Ce qui bouge dans les mots
nous le cherchons

 ce qui les porte

cette lente coulée de brume et de clarté
dans la voix où s’étire un vieux sommeil

comme une caresse de cristal

car cha­cun d’eux vient d’un rêve multiple
mul­ti­plié encore

d’un ter­ri­toire ouvert sur notre insond­able immensité

Il sur­git de très loin pour ajuster nos chairs
à l’inaccessible réalité

 

11

Car nous venons de si loin par­mi l’écume et le soleil
dans l’abandon cares­sant de l’eau et des nuages

nous venons d’avant nous-mêmes

dans l’éternelle aven­ture des hommes et de la lumière
dans le jeu des songes et des planètes

dans la ter­ri­ble inven­tion de la parole
qui va s’engouffrer dans les mots 

nous venons dire une sorte de peau
une sorte de rêve et d’étoile sonore

nous venons réduire l’immensité
nous venons l’oublier

nous venons aus­si la con­tenir 
et la donner

 

12

Nous par­lons solil­oque avec des mots d’avant

avec des mots d’ailleurs
que d’autres inven­tèrent que nos morts ont repris

nous par­lons solil­oque je m’invente avec vous
qui suis-je et rien ne me l’assure
car rien de vous ne vient et tout de moi
m’échappe je par­le solil­oque mais d’un seul coup
frémit cette peau de ver­tige et
ces mains de cascades

le corps et sa musique dans le tamis des mots
lui qui tou­jours se glisse lui qui nous fait unique

l’inépuisable corps dans la marée des signes

lui qui s’ouvre partout vers ce qui nous précède
et qui mêle à la chair tout le sen­ti du monde

il donne à notre parole ce qui la fait unique
et qui vient du temps même où nous étions muets

 

Présentation de l’auteur

Claudine Bohi

 Clau­dine BOHI vit entre Paris, Stras­bourg et St Pierre des champs. Elle est agrégée de let­tres et poète. Elle a pub­lié une trentaine de recueils, elle par­ticipe à de nom­breuses revues français­es et étrangères, fig­ure dans plusieurs antholo­gies. Elle col­la­bore à de nom­breux livres d’artistes, est traduite en plusieurs langues. Cer­tains de ses textes ont don­né lieu à des com­po­si­tions musi­cales.  Elle dirige actuelle­ment la col­lec­tion 2Rives aux édi­tions Les lieux dits. Elle est mem­bre du jury des prix Mal­lar­mé et Louis Guil­laume. Elle est mem­bre du con­seil d’administration de la mai­son de poésie de Paris.
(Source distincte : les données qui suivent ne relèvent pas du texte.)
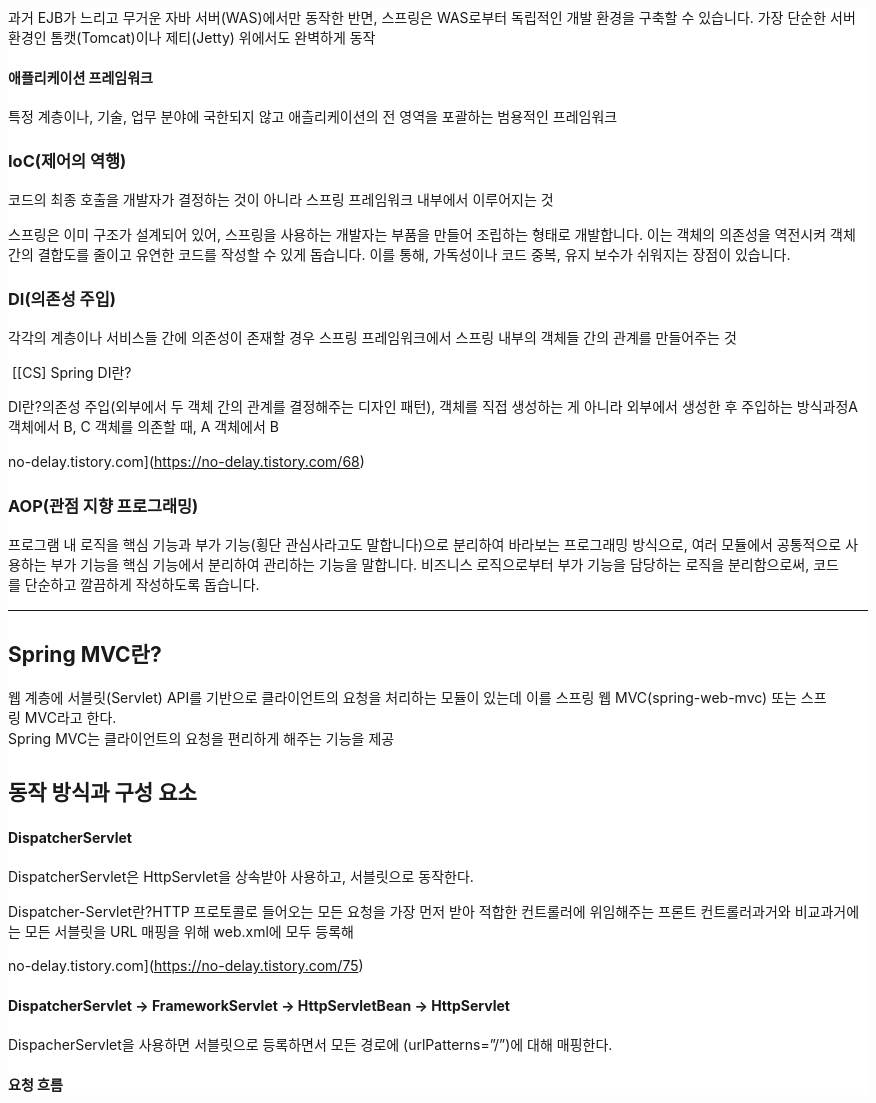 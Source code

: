 과거 EJB가 느리고 무거운 자바 서버(WAS)에서만 동작한 반면, 스프링은 WAS로부터 독립적인 개발 환경을 구축할 수 있습니다. 가장 단순한 서버환경인 톰캣(Tomcat)이나 제티(Jetty) 위에서도 완벽하게 동작

#### 애플리케이션 프레임워크

특정 계층이나, 기술, 업무 분야에 국한되지 않고 애츨리케이션의 전 영역을 포괄하는 범용적인 프레임워크

### IoC(제어의 역행)

코드의 최종 호출을 개발자가 결정하는 것이 아니라 스프링 프레임워크 내부에서 이루어지는 것

스프링은 이미 구조가 설계되어 있어, 스프링을 사용하는 개발자는 부품을 만들어 조립하는 형태로 개발합니다. 이는 객체의 의존성을 역전시켜 객체 간의 결합도를 줄이고 유연한 코드를 작성할 수 있게 돕습니다. 이를 통해, 가독성이나 코드 중복, 유지 보수가 쉬워지는 장점이 있습니다.

### DI(의존성 주입)

각각의 계층이나 서비스들 간에 의존성이 존재할 경우 스프링 프레임워크에서 스프링 내부의 객체들 간의 관계를 만들어주는 것

 [\[CS\] Spring DI란?

DI란?의존성 주입(외부에서 두 객체 간의 관계를 결정해주는 디자인 패턴), 객체를 직접 생성하는 게 아니라 외부에서 생성한 후 주입하는 방식과정A 객체에서 B, C 객체를 의존할 때, A 객체에서 B

no-delay.tistory.com](https://no-delay.tistory.com/68)

### AOP(관점 지향 프로그래밍)

프로그램 내 로직을 핵심 기능과 부가 기능(횡단 관심사라고도 말합니다)으로 분리하여 바라보는 프로그래밍 방식으로, 여러 모듈에서 공통적으로 사용하는 부가 기능을 핵심 기능에서 분리하여 관리하는 기능을 말합니다. 비즈니스 로직으로부터 부가 기능을 담당하는 로직을 분리함으로써, 코드를 단순하고 깔끔하게 작성하도록 돕습니다.

---

## Spring MVC란?

웹 계층에 서블릿(Servlet) API를 기반으로 클라이언트의 요청을 처리하는 모듈이 있는데 이를 스프링 웹 MVC(spring-web-mvc) 또는 스프링 MVC라고 한다.  
Spring MVC는 클라이언트의 요청을 편리하게 해주는 기능을 제공  
  

## 동작 방식과 구성 요소

#### DispatcherServlet

DispatcherServlet은 HttpServlet을 상속받아 사용하고, 서블릿으로 동작한다.

Dispatcher-Servlet란?HTTP 프로토콜로 들어오는 모든 요청을 가장 먼저 받아 적합한 컨트롤러에 위임해주는 프론트 컨트롤러과거와 비교과거에는 모든 서블릿을 URL 매핑을 위해 web.xml에 모두 등록해

no-delay.tistory.com](https://no-delay.tistory.com/75)

#### DispatcherServlet → FrameworkServlet → HttpServletBean → HttpServlet

DispacherServlet을 사용하면 서블릿으로 등록하면서 모든 경로에 (urlPatterns=”/”)에 대해 매핑한다.

#### 요청 흐름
Elle a reçu les prix Ver­laine, Aliénor, Georges Per­ros et le prix Mal­lar­mé en 2019.

Bibliographie 

Dernières pub­li­ca­tions : Un père (Les lieux dits 2021), Regarde, avec Anne Slacik (coédi­tions l’herbe qui trem­ble et Papiers d’Art) 2022, Un couteau dans la tête,  édi­tions l’herbe qui trem­ble 2022, Par­fois l’un d’entre nous,  L’herbe qui trem­ble, 2023.